By Geoff Exstrom, Jackson Wilford, Jake Thompson and Dylan Guinzy
Without an expansion, the owners of the Butler County landfill in David City say they will run out of room to bury the region’s trash in about six years, but whether the county board of supervisors will or should approve the expansion is up for debate.
The saga of the Butler County landfill goes back at least eight years.
First, the landfill was pre-approved for expansion by the Nebraska Department of Environment and Energy in 2013. Then, two years later, Butler County Landfill’s parent company, Waste Connections, went before the Butler County board of supervisors to seek expansion. The landfill’s request was denied, prompting a lawsuit against the board by Waste Connections.
The district court ruled in favor of the landfill but after a 2016 appeal to the Nebraska Supreme Court, the ruling was overturned and dismissed. After Jan. 1, Waste Connections can again request an expansion.
Waste Connections manager Kelly Danielson said, the Butler County Landfill has approximately six years of life left before talks of post-closure have to begin.

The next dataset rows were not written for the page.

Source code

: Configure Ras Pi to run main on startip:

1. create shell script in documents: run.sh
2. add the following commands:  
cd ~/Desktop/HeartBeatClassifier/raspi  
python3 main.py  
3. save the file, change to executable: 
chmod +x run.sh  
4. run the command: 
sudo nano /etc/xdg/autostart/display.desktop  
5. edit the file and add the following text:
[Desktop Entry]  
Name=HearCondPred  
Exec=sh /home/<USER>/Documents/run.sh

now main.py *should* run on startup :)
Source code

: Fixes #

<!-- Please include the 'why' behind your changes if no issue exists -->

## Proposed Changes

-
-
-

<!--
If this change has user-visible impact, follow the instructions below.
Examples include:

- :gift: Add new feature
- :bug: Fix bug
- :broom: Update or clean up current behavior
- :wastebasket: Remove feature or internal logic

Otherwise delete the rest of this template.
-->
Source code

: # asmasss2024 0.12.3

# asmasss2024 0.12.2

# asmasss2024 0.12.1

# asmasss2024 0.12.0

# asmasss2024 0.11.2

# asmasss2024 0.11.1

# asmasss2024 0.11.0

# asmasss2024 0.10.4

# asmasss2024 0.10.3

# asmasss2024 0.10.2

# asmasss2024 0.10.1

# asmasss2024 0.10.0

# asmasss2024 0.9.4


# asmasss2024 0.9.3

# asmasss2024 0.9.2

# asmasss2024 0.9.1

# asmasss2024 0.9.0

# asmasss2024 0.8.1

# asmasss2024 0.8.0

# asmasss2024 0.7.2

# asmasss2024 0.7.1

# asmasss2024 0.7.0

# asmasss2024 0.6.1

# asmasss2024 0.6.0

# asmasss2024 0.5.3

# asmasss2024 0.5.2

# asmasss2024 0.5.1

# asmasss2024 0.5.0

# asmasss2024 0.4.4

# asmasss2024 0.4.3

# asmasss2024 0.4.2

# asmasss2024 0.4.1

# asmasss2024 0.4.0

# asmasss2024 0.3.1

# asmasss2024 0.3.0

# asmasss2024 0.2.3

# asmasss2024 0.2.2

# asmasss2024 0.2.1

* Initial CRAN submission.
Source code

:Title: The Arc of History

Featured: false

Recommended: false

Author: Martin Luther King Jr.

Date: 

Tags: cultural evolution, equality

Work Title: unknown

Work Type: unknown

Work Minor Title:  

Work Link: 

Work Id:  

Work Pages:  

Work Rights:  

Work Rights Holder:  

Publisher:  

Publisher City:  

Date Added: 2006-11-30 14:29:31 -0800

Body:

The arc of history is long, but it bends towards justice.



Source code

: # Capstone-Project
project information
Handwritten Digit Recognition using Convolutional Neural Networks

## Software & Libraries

This is based on the average intake of waste each year which is 292,000 to 365,000 tons of trash. The expansion would increase the landfill from 145 acres to 260 acres.
“We’ve been working on expansion with Butler County for 15 years,” Danielson said. “(It) has an impact on everyone that you know, in addition to the 20 people that we employ, there are other people that are employed that haul trash to us. All those people’s jobs are potentially impacted.”
According to Danielson, Butler and surrounding county residents pay $18 to $25 per month for waste collection. Danielson also mentioned that should the landfill be denied in 2022, the price for collection is expected to increase.
But residents who are opposed to expansion are worried about other issues as well.
Danielson said he is optimistic that the landfill and county can reach a mutual agreement.
“We have offered them a paved road that leads to and from the landfill, some host fee associated with that would be beneficial to the county,” Danielson said.
Should the landfill be denied expansion, its waste collecting operations would be predicted to end around 2027. This affects more than just Butler County. Seven other counties in Nebraska, such as Sarpy and Seward, would also face challenges when it comes to waste collection.
“It’s going to be more expensive for them to get rid of trash because now instead of going 30 miles, they’re gonna have to go 60 miles or so,” Danielson said.
Since 2019, there have been 17 complaints filed to the Department of Environment and Energy, all mentioning the smell from the landfill entering David City limits.
The landfill supervisor, Ryan Boyer, said he worries that the complaints will hinder the expansion process. Boyer has been working with Danielson to fulfill the requirements set up by the county’s board of directors. Some of those requirements include fixing the torn-up highway leading to the landfill as well as better paved roads.
“I believe both sides have their concerns. Some of the locals that don’t want the landfill were frustrated with the litter that was being caused by some of the haulers,” Boyer said.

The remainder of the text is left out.